Do you really need cover?
None of us like to contemplate our own mortality, but none of us know what the future holds. According to a study by LifeWise and Natsem*, 1 in 5 families will be affected by the death of a parent, a serious accident, or illness that leaves the parent unable to work. Sadly, 8 Australian families lose a working parent every day.
It's not worth taking the risk that your family won't be among them. Talk to your financial advisor to ensure the safety of you and your loved ones.
*Source: Lifewise/Nutsem Underinsurance Report - Understanding the Social and Economic Cost of Underinsurance, February 2010.
How much cover should you have?
It is important to have the right level of life insurance.
A starting point to consider the level of cover that is right for you may be the total amount of debt you currently have, including your home loan. Then think about how much your family might need to maintain their current and future lifestyle, based on your current financial resources.
nominating a beneficiary
Life insurance helps ensure that your family can continue to live the lifestyle you had planned for them, even when you are not here. It is important that you nominate a beneficiary as part of your policy, so that you can ensure that benefits go to the people who matter most to you.
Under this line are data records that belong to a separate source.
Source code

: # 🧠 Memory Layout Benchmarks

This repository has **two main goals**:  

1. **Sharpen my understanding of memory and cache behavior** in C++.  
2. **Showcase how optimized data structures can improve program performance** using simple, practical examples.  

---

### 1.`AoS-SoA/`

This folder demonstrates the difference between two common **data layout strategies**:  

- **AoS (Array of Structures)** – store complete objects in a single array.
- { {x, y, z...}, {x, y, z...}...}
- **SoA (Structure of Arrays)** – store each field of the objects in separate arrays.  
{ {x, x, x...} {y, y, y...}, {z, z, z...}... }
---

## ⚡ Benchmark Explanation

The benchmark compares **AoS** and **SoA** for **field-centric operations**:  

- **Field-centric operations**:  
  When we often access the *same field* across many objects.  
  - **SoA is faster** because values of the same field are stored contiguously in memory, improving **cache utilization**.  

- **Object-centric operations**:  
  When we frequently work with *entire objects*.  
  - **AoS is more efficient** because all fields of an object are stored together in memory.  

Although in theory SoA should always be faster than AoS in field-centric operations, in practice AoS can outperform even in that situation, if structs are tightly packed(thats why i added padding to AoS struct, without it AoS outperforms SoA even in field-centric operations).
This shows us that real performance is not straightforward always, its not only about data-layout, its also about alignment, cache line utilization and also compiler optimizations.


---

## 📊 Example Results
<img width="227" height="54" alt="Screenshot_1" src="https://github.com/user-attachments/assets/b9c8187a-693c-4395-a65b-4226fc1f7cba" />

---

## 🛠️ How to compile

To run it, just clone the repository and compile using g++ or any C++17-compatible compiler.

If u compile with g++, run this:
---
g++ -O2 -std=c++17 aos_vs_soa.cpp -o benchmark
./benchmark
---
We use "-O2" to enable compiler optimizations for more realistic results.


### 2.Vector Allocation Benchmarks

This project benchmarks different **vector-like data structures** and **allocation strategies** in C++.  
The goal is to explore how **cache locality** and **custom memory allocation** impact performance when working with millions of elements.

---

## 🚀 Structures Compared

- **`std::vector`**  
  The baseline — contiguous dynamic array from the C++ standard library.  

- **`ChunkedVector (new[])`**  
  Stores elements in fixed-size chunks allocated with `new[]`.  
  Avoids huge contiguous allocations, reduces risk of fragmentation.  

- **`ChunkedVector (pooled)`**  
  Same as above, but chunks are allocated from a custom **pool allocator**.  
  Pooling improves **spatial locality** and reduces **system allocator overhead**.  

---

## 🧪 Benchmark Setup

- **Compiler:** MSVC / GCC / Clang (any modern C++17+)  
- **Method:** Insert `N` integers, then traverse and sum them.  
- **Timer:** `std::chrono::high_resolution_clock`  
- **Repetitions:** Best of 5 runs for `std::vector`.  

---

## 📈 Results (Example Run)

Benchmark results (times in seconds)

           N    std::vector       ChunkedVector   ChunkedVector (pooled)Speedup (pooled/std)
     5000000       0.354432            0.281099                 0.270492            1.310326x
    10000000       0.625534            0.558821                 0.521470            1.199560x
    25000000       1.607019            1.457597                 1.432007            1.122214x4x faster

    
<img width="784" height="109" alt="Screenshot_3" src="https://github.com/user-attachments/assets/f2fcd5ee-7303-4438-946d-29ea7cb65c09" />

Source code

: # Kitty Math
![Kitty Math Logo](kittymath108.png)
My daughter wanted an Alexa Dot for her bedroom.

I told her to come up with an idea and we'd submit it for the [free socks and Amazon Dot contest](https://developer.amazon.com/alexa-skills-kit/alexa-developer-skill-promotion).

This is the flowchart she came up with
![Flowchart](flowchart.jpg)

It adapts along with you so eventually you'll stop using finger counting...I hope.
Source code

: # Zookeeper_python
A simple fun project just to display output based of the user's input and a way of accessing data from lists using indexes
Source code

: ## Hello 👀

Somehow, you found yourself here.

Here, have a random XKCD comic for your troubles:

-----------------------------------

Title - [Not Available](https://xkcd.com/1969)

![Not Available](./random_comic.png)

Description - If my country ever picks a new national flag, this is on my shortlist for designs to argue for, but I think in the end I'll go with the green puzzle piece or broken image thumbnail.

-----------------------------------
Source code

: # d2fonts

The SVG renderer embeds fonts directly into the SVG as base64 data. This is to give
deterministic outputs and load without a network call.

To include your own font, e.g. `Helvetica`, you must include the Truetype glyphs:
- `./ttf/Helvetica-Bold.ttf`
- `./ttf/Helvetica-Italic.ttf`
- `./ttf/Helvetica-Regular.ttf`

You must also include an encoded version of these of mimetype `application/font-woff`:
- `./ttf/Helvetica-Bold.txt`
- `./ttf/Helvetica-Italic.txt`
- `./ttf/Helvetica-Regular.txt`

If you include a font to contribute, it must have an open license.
It is common for people to nominate a beneficiary who is financially dependent on them, such as a spouse or partner (either personal or business) or young children. There are rules that govern who you can designate as a beneficiary of the insurance held through your super fund. However for covers placed outside super, the nominated beneficiary can usually be an individual, corporation or trust. If you choose to nominate more than one beneficiary, you must specify the percentage of benefit that you want each individual to receive.